#### EXERCISE DETAILS
Every line holding "please" should be copied from the records below.

#### EXTRACTED DATA
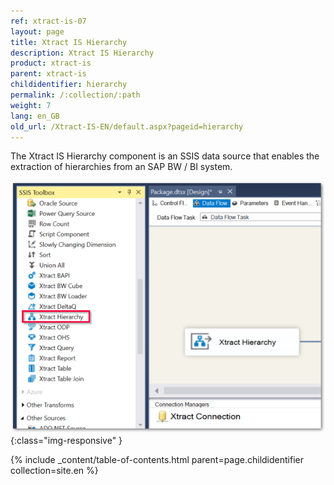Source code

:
 ```yaml
---
ref: xtract-is-07
layout: page
title: Xtract IS Hierarchy
description: Xtract IS Hierarchy
product: xtract-is
parent: xtract-is
childidentifier: hierarchy
permalink: /:collection/:path
weight: 7
lang: en_GB
old_url: /Xtract-IS-EN/default.aspx?pageid=hierarchy
---
```


The Xtract IS Hierarchy component is an SSIS data source that enables the extraction of hierarchies from an SAP BW / BI system.

![Hierarchy](/img/content/Hierarchy.png){:class="img-responsive" }

{% include _content/table-of-contents.html parent=page.childidentifier collection=site.en %}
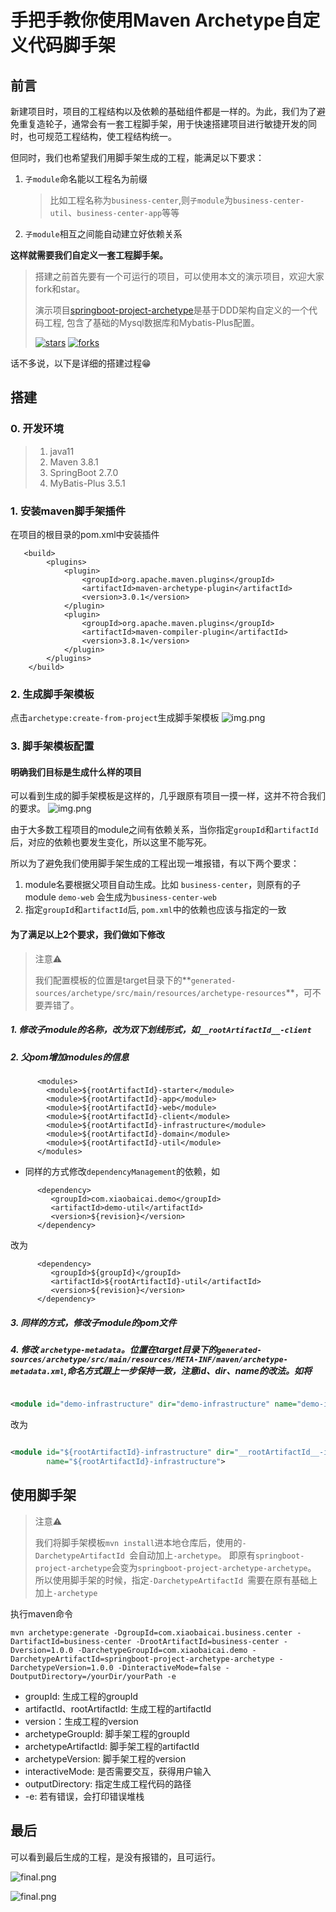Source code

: # 手把手教你使用Maven Archetype自定义代码脚手架

## 前言

新建项目时，项目的工程结构以及依赖的基础组件都是一样的。为此，我们为了避免重复造轮子，通常会有一套工程脚手架，用于快速搭建项目进行敏捷开发的同时，也可规范工程结构，使工程结构统一。

但同时，我们也希望我们用脚手架生成的工程，能满足以下要求：

1. `子module`命名能以工程名为前缀
   > 比如工程名称为`business-center`,则`子module`为`business-center-util`、`business-center-app`等等
2. `子module`相互之间能自动建立好依赖关系

**这样就需要我们自定义一套工程脚手架。**

> 搭建之前首先要有一个可运行的项目，可以使用本文的演示项目，欢迎大家fork和star。
>
>演示项目[springboot-project-archetype](https://github.com/caijianying/springboot-project-archetype)是基于DDD架构自定义的一个代码工程, 包含了基础的Mysql数据库和Mybatis-Plus配置。
>
>[![stars](https://badgen.net/github/stars/caijianying/springboot-project-archetype?icon=github&color=4ab8a1)](https://github.com/caijianying/springboot-project-archetype) [![forks](https://badgen.net/github/forks/caijianying/springboot-project-archetype?icon=github&color=4ab8a1)](https://github.com/caijianying/springboot-project-archetype)


话不多说，以下是详细的搭建过程😁

## 搭建

### 0. 开发环境

>1. java11
>2. Maven 3.8.1
>3. SpringBoot 2.7.0
>4. MyBatis-Plus 3.5.1

### 1. 安装maven脚手架插件

在项目的根目录的pom.xml中安装插件

```maven
   <build>
        <plugins>
            <plugin>
                <groupId>org.apache.maven.plugins</groupId>
                <artifactId>maven-archetype-plugin</artifactId>
                <version>3.0.1</version>
            </plugin>
            <plugin>
                <groupId>org.apache.maven.plugins</groupId>
                <artifactId>maven-compiler-plugin</artifactId>
                <version>3.8.1</version>
            </plugin>
        </plugins>
    </build>
```

### 2. 生成脚手架模板

点击`archetype:create-from-project`生成脚手架模板
![img.png](archetype_generate.png)

### 3. 脚手架模板配置

#### 明确我们目标是生成什么样的项目

可以看到生成的脚手架模板是这样的，几乎跟原有项目一摸一样，这并不符合我们的要求。
![img.png](archetype_config.png)

由于大多数工程项目的module之间有依赖关系，当你指定`groupId`和`artifactId`后，对应的依赖也要发生变化，所以这里不能写死。

所以为了避免我们使用脚手架生成的工程出现一堆报错，有以下两个要求：

1. module名要根据父项目自动生成。比如 `business-center`，则原有的子module `demo-web` 会生成为`business-center-web`
2. 指定`groupId`和`artifactId`后, `pom.xml`中的依赖也应该与指定的一致

#### 为了满足以上2个要求，我们做如下修改

> 注意⚠️
>
>️我们配置模板的位置是target目录下的**`generated-sources/archetype/src/main/resources/archetype-resources`**，可不要弄错了。

##### 1. 修改子module的名称，改为双下划线形式，如`__rootArtifactId__-client`

##### 2. 父pom增加modules的信息

```maven
      <modules>
        <module>${rootArtifactId}-starter</module>
        <module>${rootArtifactId}-app</module>
        <module>${rootArtifactId}-web</module>
        <module>${rootArtifactId}-client</module>
        <module>${rootArtifactId}-infrastructure</module>
        <module>${rootArtifactId}-domain</module>
        <module>${rootArtifactId}-util</module>
      </modules>
```

* 同样的方式修改`dependencyManagement`的依赖，如

```maven
      <dependency>
         <groupId>com.xiaobaicai.demo</groupId>
         <artifactId>demo-util</artifactId>
         <version>${revision}</version>
      </dependency>
```

改为

```maven
      <dependency>
         <groupId>${groupId}</groupId>
         <artifactId>${rootArtifactId}-util</artifactId>
         <version>${revision}</version>
      </dependency>
```

##### 3. 同样的方式，修改子module的pom文件

##### 4. 修改 `archetype-metadata`。位置在target目录下的`generated-sources/archetype/src/main/resources/META-INF/maven/archetype-metadata.xml`,命名方式跟上一步保持一致，注意id、dir、name的改法。如将

```xml

<module id="demo-infrastructure" dir="demo-infrastructure" name="demo-infrastructure">
```

改为

```xml

<module id="${rootArtifactId}-infrastructure" dir="__rootArtifactId__-infrastructure"
        name="${rootArtifactId}-infrastructure">
```

## 使用脚手架

> 注意⚠️
>
>我们将脚手架模板`mvn install`进本地仓库后，使用的`-DarchetypeArtifactId `会自动加上`-archetype`。 即原有`springboot-project-archetype`会变为`springboot-project-archetype-archetype`。 所以使用脚手架的时候，指定`-DarchetypeArtifactId `需要在原有基础上加上`-archetype`


执行maven命令

```shell
mvn archetype:generate -DgroupId=com.xiaobaicai.business.center -DartifactId=business-center -DrootArtifactId=business-center -Dversion=1.0.0 -DarchetypeGroupId=com.xiaobaicai.demo -DarchetypeArtifactId=springboot-project-archetype-archetype -DarchetypeVersion=1.0.0 -DinteractiveMode=false -DoutputDirectory=/yourDir/yourPath -e
```

* groupId: 生成工程的groupId
* artifactId、rootArtifactId: 生成工程的artifactId
* version：生成工程的version
* archetypeGroupId: 脚手架工程的groupId
* archetypeArtifactId: 脚手架工程的artifactId
* archetypeVersion: 脚手架工程的version
* interactiveMode: 是否需要交互，获得用户输入
* outputDirectory: 指定生成工程代码的路径
* -e: 若有错误，会打印错误堆栈

## 最后

可以看到最后生成的工程，是没有报错的，且可运行。

![final.png](finalProject.png)

![final.png](finalRun.png)


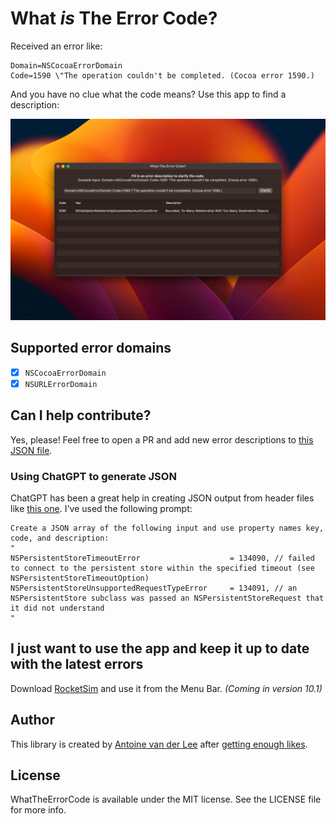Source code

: # What *is* The Error Code?
Received an error like:

```
Domain=NSCocoaErrorDomain 
Code=1590 \"The operation couldn't be completed. (Cocoa error 1590.)
```

And you have no clue what the code means? Use this app to find a description:

![](Assets/app_example.jpg)

## Supported error domains
- [x] `NSCocoaErrorDomain`
- [x] `NSURLErrorDomain`

## Can I help contribute?
Yes, please! Feel free to open a PR and add new error descriptions to [this JSON file](Sources/WhatTheErrorCode/errors.json).

### Using ChatGPT to generate JSON
ChatGPT has been a great help in creating JSON output from header files like [this one](https://gist.github.com/krin-san/eb5cc692dcce9f2034bc8961cfc58694). I've used the following prompt:

```
Create a JSON array of the following input and use property names key, code, and description: 
"
NSPersistentStoreTimeoutError                    = 134090, // failed to connect to the persistent store within the specified timeout (see NSPersistentStoreTimeoutOption)
NSPersistentStoreUnsupportedRequestTypeError	 = 134091, // an NSPersistentStore subclass was passed an NSPersistentStoreRequest that it did not understand
"
```

## I just want to use the app and keep it up to date with the latest errors
Download [RocketSim](https://www.rocketsim.app) and use it from the Menu Bar. *(Coming in version 10.1)*

## Author
This library is created by [Antoine van der Lee](https://www.twitter.com/twannl) after [getting enough likes](https://twitter.com/twannl/status/1636429057934909442).

## License

WhatTheErrorCode is available under the MIT license. See the LICENSE file for more info.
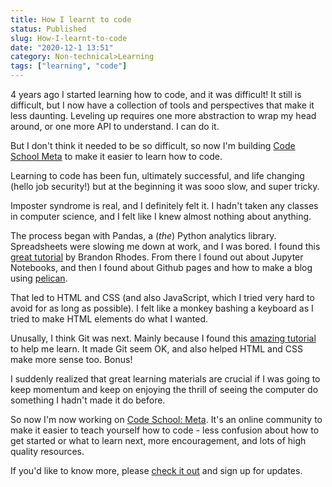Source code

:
 ```yaml
---
title: How I learnt to code
status: Published
slug: How-I-learnt-to-code
date: "2020-12-1 13:51"
category: Non-technical>Learning
tags: ["learning", "code"]
---
```


4 years ago I started learning how to code, and it was difficult! It still is
difficult, but I now have a collection of tools and perspectives that make it
less daunting. Leveling up requires one more abstraction
to wrap my head around, or one more API to understand. I can do it.

But I don't think it needed to be so difficult, so now I'm building [Code
School Meta](https://codeschoolmeta.com) to make it easier to learn how to
code.

Learning to code has been fun, ultimately successful, and life changing (hello
job security!) but at the beginning it was sooo slow, and super tricky.

Imposter syndrome is real, and I definitely felt it. I hadn't taken any classes
in computer science, and I felt like I knew almost nothing about anything.

The process began with Pandas, a (_the_) Python analytics library. Spreadsheets
were slowing me down at work, and I was bored. I found this [great
tutorial](https://youtu.be/5JnMutdy6Fw) by Brandon Rhodes. From there I found
out about Jupyter Notebooks, and then I found about Github pages and how to
make a blog using [pelican](https://blog.getpelican.com/).

That led to HTML and CSS (and also JavaScript, which I tried very hard to avoid
for as long as possible). I felt like a monkey bashing a keyboard as I tried to
make HTML elements do what I wanted.

Unusally, I think Git was next. Mainly because I found this [amazing
tutorial](git) to help me learn. It made Git seem OK,
and also helped HTML and CSS make more sense too. Bonus!

I suddenly realized that great learning materials are crucial if I was going to
keep momentum and keep on enjoying the thrill of seeing the computer do
something I hadn't made it do before.

So now I'm now working on [Code School: Meta](https://codeschoolmeta.com). It's
an online community to make it easier to teach yourself how to code - less
confusion about how to get started or what to learn next, more encouragement,
and lots of high quality resources.

If you'd like to know more, please [check it out](https://codeschoolmeta.com)
and sign up for updates.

#### ANSWER
Yes, please! Feel free to open a PR and add new error descriptions to [this JSON file](Sources/WhatTheErrorCode/errors.json).
If you'd like to know more, please [check it out](https://codeschoolmeta.com)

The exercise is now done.